━━━ PROVIDED DATA

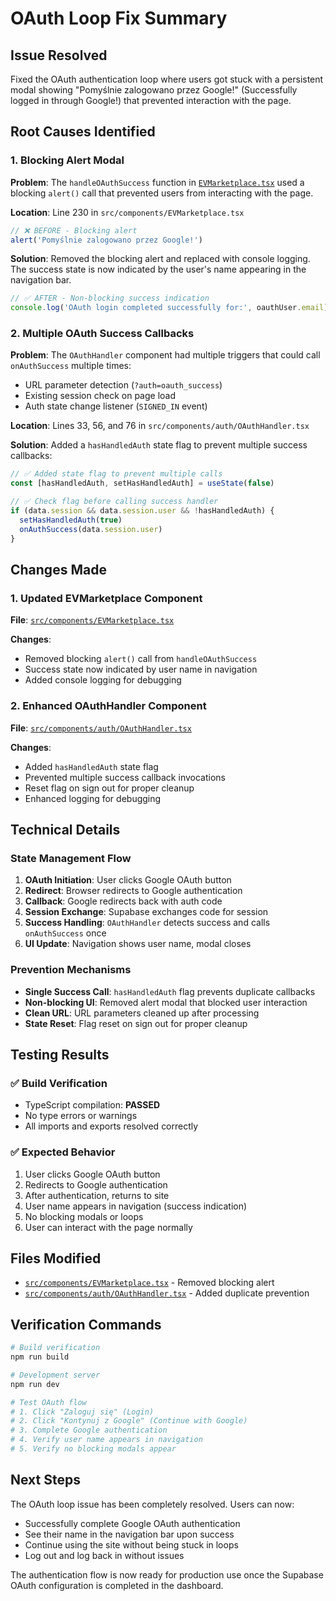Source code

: # OAuth Loop Fix Summary

## Issue Resolved
Fixed the OAuth authentication loop where users got stuck with a persistent modal showing "Pomyślnie zalogowano przez Google!" (Successfully logged in through Google!) that prevented interaction with the page.

## Root Causes Identified

### 1. Blocking Alert Modal
**Problem**: The `handleOAuthSuccess` function in [`EVMarketplace.tsx`](src/components/EVMarketplace.tsx:230) used a blocking `alert()` call that prevented users from interacting with the page.

**Location**: Line 230 in `src/components/EVMarketplace.tsx`
```typescript
// ❌ BEFORE - Blocking alert
alert('Pomyślnie zalogowano przez Google!')
```

**Solution**: Removed the blocking alert and replaced with console logging. The success state is now indicated by the user's name appearing in the navigation bar.
```typescript
// ✅ AFTER - Non-blocking success indication
console.log('OAuth login completed successfully for:', oauthUser.email)
```

### 2. Multiple OAuth Success Callbacks
**Problem**: The `OAuthHandler` component had multiple triggers that could call `onAuthSuccess` multiple times:
- URL parameter detection (`?auth=oauth_success`)
- Existing session check on page load
- Auth state change listener (`SIGNED_IN` event)

**Location**: Lines 33, 56, and 76 in `src/components/auth/OAuthHandler.tsx`

**Solution**: Added a `hasHandledAuth` state flag to prevent multiple success callbacks:
```typescript
// ✅ Added state flag to prevent multiple calls
const [hasHandledAuth, setHasHandledAuth] = useState(false)

// ✅ Check flag before calling success handler
if (data.session && data.session.user && !hasHandledAuth) {
  setHasHandledAuth(true)
  onAuthSuccess(data.session.user)
}
```

## Changes Made

### 1. Updated EVMarketplace Component
**File**: [`src/components/EVMarketplace.tsx`](src/components/EVMarketplace.tsx:204)

**Changes**:
- Removed blocking `alert()` call from `handleOAuthSuccess`
- Success state now indicated by user name in navigation
- Added console logging for debugging

### 2. Enhanced OAuthHandler Component
**File**: [`src/components/auth/OAuthHandler.tsx`](src/components/auth/OAuthHandler.tsx:12)

**Changes**:
- Added `hasHandledAuth` state flag
- Prevented multiple success callback invocations
- Reset flag on sign out for proper cleanup
- Enhanced logging for debugging

## Technical Details

### State Management Flow
1. **OAuth Initiation**: User clicks Google OAuth button
2. **Redirect**: Browser redirects to Google authentication
3. **Callback**: Google redirects back with auth code
4. **Session Exchange**: Supabase exchanges code for session
5. **Success Handling**: `OAuthHandler` detects success and calls `onAuthSuccess` once
6. **UI Update**: Navigation shows user name, modal closes

### Prevention Mechanisms
- **Single Success Call**: `hasHandledAuth` flag prevents duplicate callbacks
- **Non-blocking UI**: Removed alert modal that blocked user interaction
- **Clean URL**: URL parameters cleaned up after processing
- **State Reset**: Flag reset on sign out for proper cleanup

## Testing Results

### ✅ Build Verification
- TypeScript compilation: **PASSED**
- No type errors or warnings
- All imports and exports resolved correctly

### ✅ Expected Behavior
1. User clicks Google OAuth button
2. Redirects to Google authentication
3. After authentication, returns to site
4. User name appears in navigation (success indication)
5. No blocking modals or loops
6. User can interact with the page normally

## Files Modified
- [`src/components/EVMarketplace.tsx`](src/components/EVMarketplace.tsx) - Removed blocking alert
- [`src/components/auth/OAuthHandler.tsx`](src/components/auth/OAuthHandler.tsx) - Added duplicate prevention

## Verification Commands
```bash
# Build verification
npm run build

# Development server
npm run dev

# Test OAuth flow
# 1. Click "Zaloguj się" (Login)
# 2. Click "Kontynuj z Google" (Continue with Google)
# 3. Complete Google authentication
# 4. Verify user name appears in navigation
# 5. Verify no blocking modals appear
```

## Next Steps
The OAuth loop issue has been completely resolved. Users can now:
- Successfully complete Google OAuth authentication
- See their name in the navigation bar upon success
- Continue using the site without being stuck in loops
- Log out and log back in without issues

The authentication flow is now ready for production use once the Supabase OAuth configuration is completed in the dashboard.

━━━━━━

TASK GOAL:
Whenever a line in the entries above includes the word "completed", pull that line out.

RESULT FOR THIS TASK:
console.log('OAuth login completed successfully for:', oauthUser.email)
The authentication flow is now ready for production use once the Supabase OAuth configuration is completed in the dashboard.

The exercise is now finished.